Pompeo has also had no trouble with the media and his colleagues falsely claiming that he was a war veteran for the past couple of decades. That includes 51 Republicans who mentioned his nonexistent combat history in a letter urging their colleagues to confirm him. If he were a Democrat, his nomination would have been withdrawn a nanosecond after this lie was exposed. “Stolen valor” and all that.

But that’s really the least of it. It’s the sheer chutzpah of accusing Democrats of engaging in “historic obstruction,” when Republicans blocked more of Obama’s nominees (86) in his first term alone than Congress had rejected under all 43 of the country’s previous presidents combined (82).
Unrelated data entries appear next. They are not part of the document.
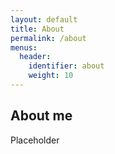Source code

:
 ```yaml
---
layout: default
title: About
permalink: /about
menus:
  header:
    identifier: about
    weight: 10
---
```


## About me
Placeholder
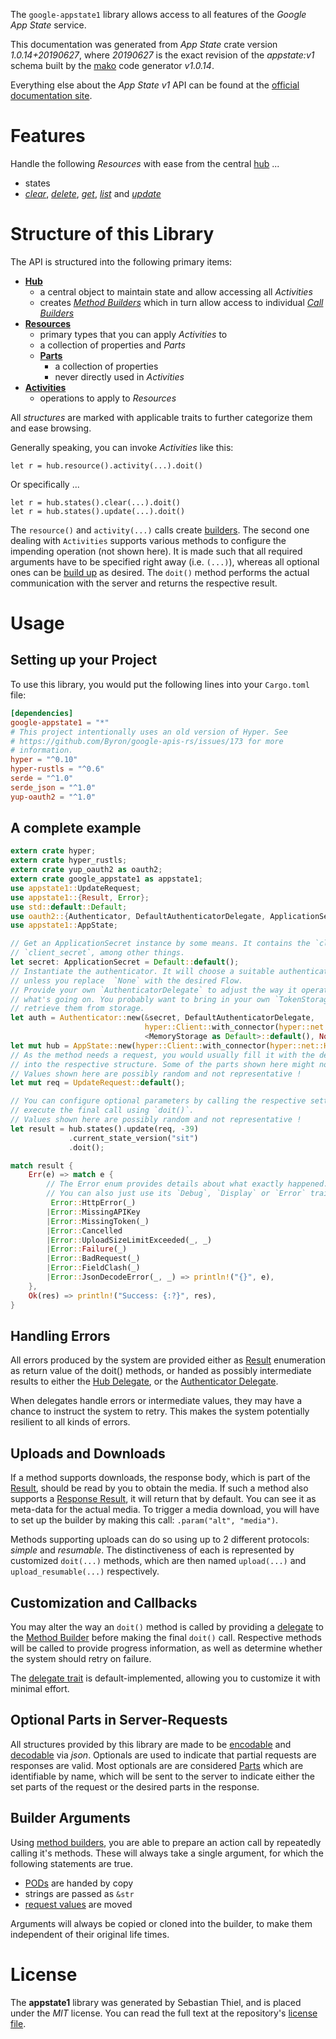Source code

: <!---
DO NOT EDIT !
This file was generated automatically from 'src/mako/api/README.md.mako'
DO NOT EDIT !
-->
The `google-appstate1` library allows access to all features of the *Google App State* service.

This documentation was generated from *App State* crate version *1.0.14+20190627*, where *20190627* is the exact revision of the *appstate:v1* schema built by the [mako](http://www.makotemplates.org/) code generator *v1.0.14*.

Everything else about the *App State* *v1* API can be found at the
[official documentation site](https://developers.google.com/games/services/web/api/states).
# Features

Handle the following *Resources* with ease from the central [hub](https://docs.rs/google-appstate1/1.0.14+20190627/google_appstate1/struct.AppState.html) ... 

* states
 * [*clear*](https://docs.rs/google-appstate1/1.0.14+20190627/google_appstate1/struct.StateClearCall.html), [*delete*](https://docs.rs/google-appstate1/1.0.14+20190627/google_appstate1/struct.StateDeleteCall.html), [*get*](https://docs.rs/google-appstate1/1.0.14+20190627/google_appstate1/struct.StateGetCall.html), [*list*](https://docs.rs/google-appstate1/1.0.14+20190627/google_appstate1/struct.StateListCall.html) and [*update*](https://docs.rs/google-appstate1/1.0.14+20190627/google_appstate1/struct.StateUpdateCall.html)




# Structure of this Library

The API is structured into the following primary items:

* **[Hub](https://docs.rs/google-appstate1/1.0.14+20190627/google_appstate1/struct.AppState.html)**
    * a central object to maintain state and allow accessing all *Activities*
    * creates [*Method Builders*](https://docs.rs/google-appstate1/1.0.14+20190627/google_appstate1/trait.MethodsBuilder.html) which in turn
      allow access to individual [*Call Builders*](https://docs.rs/google-appstate1/1.0.14+20190627/google_appstate1/trait.CallBuilder.html)
* **[Resources](https://docs.rs/google-appstate1/1.0.14+20190627/google_appstate1/trait.Resource.html)**
    * primary types that you can apply *Activities* to
    * a collection of properties and *Parts*
    * **[Parts](https://docs.rs/google-appstate1/1.0.14+20190627/google_appstate1/trait.Part.html)**
        * a collection of properties
        * never directly used in *Activities*
* **[Activities](https://docs.rs/google-appstate1/1.0.14+20190627/google_appstate1/trait.CallBuilder.html)**
    * operations to apply to *Resources*

All *structures* are marked with applicable traits to further categorize them and ease browsing.

Generally speaking, you can invoke *Activities* like this:

```Rust,ignore
let r = hub.resource().activity(...).doit()
```

Or specifically ...

```ignore
let r = hub.states().clear(...).doit()
let r = hub.states().update(...).doit()
```

The `resource()` and `activity(...)` calls create [builders][builder-pattern]. The second one dealing with `Activities` 
supports various methods to configure the impending operation (not shown here). It is made such that all required arguments have to be 
specified right away (i.e. `(...)`), whereas all optional ones can be [build up][builder-pattern] as desired.
The `doit()` method performs the actual communication with the server and returns the respective result.

# Usage

## Setting up your Project

To use this library, you would put the following lines into your `Cargo.toml` file:

```toml
[dependencies]
google-appstate1 = "*"
# This project intentionally uses an old version of Hyper. See
# https://github.com/Byron/google-apis-rs/issues/173 for more
# information.
hyper = "^0.10"
hyper-rustls = "^0.6"
serde = "^1.0"
serde_json = "^1.0"
yup-oauth2 = "^1.0"
```

## A complete example

```Rust
extern crate hyper;
extern crate hyper_rustls;
extern crate yup_oauth2 as oauth2;
extern crate google_appstate1 as appstate1;
use appstate1::UpdateRequest;
use appstate1::{Result, Error};
use std::default::Default;
use oauth2::{Authenticator, DefaultAuthenticatorDelegate, ApplicationSecret, MemoryStorage};
use appstate1::AppState;

// Get an ApplicationSecret instance by some means. It contains the `client_id` and 
// `client_secret`, among other things.
let secret: ApplicationSecret = Default::default();
// Instantiate the authenticator. It will choose a suitable authentication flow for you, 
// unless you replace  `None` with the desired Flow.
// Provide your own `AuthenticatorDelegate` to adjust the way it operates and get feedback about 
// what's going on. You probably want to bring in your own `TokenStorage` to persist tokens and
// retrieve them from storage.
let auth = Authenticator::new(&secret, DefaultAuthenticatorDelegate,
                              hyper::Client::with_connector(hyper::net::HttpsConnector::new(hyper_rustls::TlsClient::new())),
                              <MemoryStorage as Default>::default(), None);
let mut hub = AppState::new(hyper::Client::with_connector(hyper::net::HttpsConnector::new(hyper_rustls::TlsClient::new())), auth);
// As the method needs a request, you would usually fill it with the desired information
// into the respective structure. Some of the parts shown here might not be applicable !
// Values shown here are possibly random and not representative !
let mut req = UpdateRequest::default();

// You can configure optional parameters by calling the respective setters at will, and
// execute the final call using `doit()`.
// Values shown here are possibly random and not representative !
let result = hub.states().update(req, -39)
             .current_state_version("sit")
             .doit();

match result {
    Err(e) => match e {
        // The Error enum provides details about what exactly happened.
        // You can also just use its `Debug`, `Display` or `Error` traits
         Error::HttpError(_)
        |Error::MissingAPIKey
        |Error::MissingToken(_)
        |Error::Cancelled
        |Error::UploadSizeLimitExceeded(_, _)
        |Error::Failure(_)
        |Error::BadRequest(_)
        |Error::FieldClash(_)
        |Error::JsonDecodeError(_, _) => println!("{}", e),
    },
    Ok(res) => println!("Success: {:?}", res),
}

```
## Handling Errors

All errors produced by the system are provided either as [Result](https://docs.rs/google-appstate1/1.0.14+20190627/google_appstate1/enum.Result.html) enumeration as return value of 
the doit() methods, or handed as possibly intermediate results to either the 
[Hub Delegate](https://docs.rs/google-appstate1/1.0.14+20190627/google_appstate1/trait.Delegate.html), or the [Authenticator Delegate](https://docs.rs/yup-oauth2/*/yup_oauth2/trait.AuthenticatorDelegate.html).

When delegates handle errors or intermediate values, they may have a chance to instruct the system to retry. This 
makes the system potentially resilient to all kinds of errors.

## Uploads and Downloads
If a method supports downloads, the response body, which is part of the [Result](https://docs.rs/google-appstate1/1.0.14+20190627/google_appstate1/enum.Result.html), should be
read by you to obtain the media.
If such a method also supports a [Response Result](https://docs.rs/google-appstate1/1.0.14+20190627/google_appstate1/trait.ResponseResult.html), it will return that by default.
You can see it as meta-data for the actual media. To trigger a media download, you will have to set up the builder by making
this call: `.param("alt", "media")`.

Methods supporting uploads can do so using up to 2 different protocols: 
*simple* and *resumable*. The distinctiveness of each is represented by customized 
`doit(...)` methods, which are then named `upload(...)` and `upload_resumable(...)` respectively.

## Customization and Callbacks

You may alter the way an `doit()` method is called by providing a [delegate](https://docs.rs/google-appstate1/1.0.14+20190627/google_appstate1/trait.Delegate.html) to the 
[Method Builder](https://docs.rs/google-appstate1/1.0.14+20190627/google_appstate1/trait.CallBuilder.html) before making the final `doit()` call. 
Respective methods will be called to provide progress information, as well as determine whether the system should 
retry on failure.

The [delegate trait](https://docs.rs/google-appstate1/1.0.14+20190627/google_appstate1/trait.Delegate.html) is default-implemented, allowing you to customize it with minimal effort.

## Optional Parts in Server-Requests

All structures provided by this library are made to be [encodable](https://docs.rs/google-appstate1/1.0.14+20190627/google_appstate1/trait.RequestValue.html) and 
[decodable](https://docs.rs/google-appstate1/1.0.14+20190627/google_appstate1/trait.ResponseResult.html) via *json*. Optionals are used to indicate that partial requests are responses 
are valid.
Most optionals are are considered [Parts](https://docs.rs/google-appstate1/1.0.14+20190627/google_appstate1/trait.Part.html) which are identifiable by name, which will be sent to 
the server to indicate either the set parts of the request or the desired parts in the response.

## Builder Arguments

Using [method builders](https://docs.rs/google-appstate1/1.0.14+20190627/google_appstate1/trait.CallBuilder.html), you are able to prepare an action call by repeatedly calling it's methods.
These will always take a single argument, for which the following statements are true.

* [PODs][wiki-pod] are handed by copy
* strings are passed as `&str`
* [request values](https://docs.rs/google-appstate1/1.0.14+20190627/google_appstate1/trait.RequestValue.html) are moved

Arguments will always be copied or cloned into the builder, to make them independent of their original life times.

[wiki-pod]: http://en.wikipedia.org/wiki/Plain_old_data_structure
[builder-pattern]: http://en.wikipedia.org/wiki/Builder_pattern
[google-go-api]: https://github.com/google/google-api-go-client

# License
The **appstate1** library was generated by Sebastian Thiel, and is placed 
under the *MIT* license.
You can read the full text at the repository's [license file][repo-license].

[repo-license]: https://github.com/Byron/google-apis-rsblob/master/LICENSE.md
And then blatantly stole a Supreme Court seat that would have given the high court its first liberal/moderate majority since 1971.

And then, having blocked an unprecedented number of Obama’s judicial nominees, McConnell is now scrambling to pack the courts with Trumpers. “Mitch McConnell is making a last dash to stock the judiciary with conservatives this year as a hedge against the chance that Republicans lose the Senate in November,” Politico reported this week. Their capacity for hypocrisy is really kind of impressive when you think about it.

Even more aggravating is the fact that Obama tended to choose well-qualified moderates, but Trump has a well-established established penchant for doing the opposite of whatever his predecessor did.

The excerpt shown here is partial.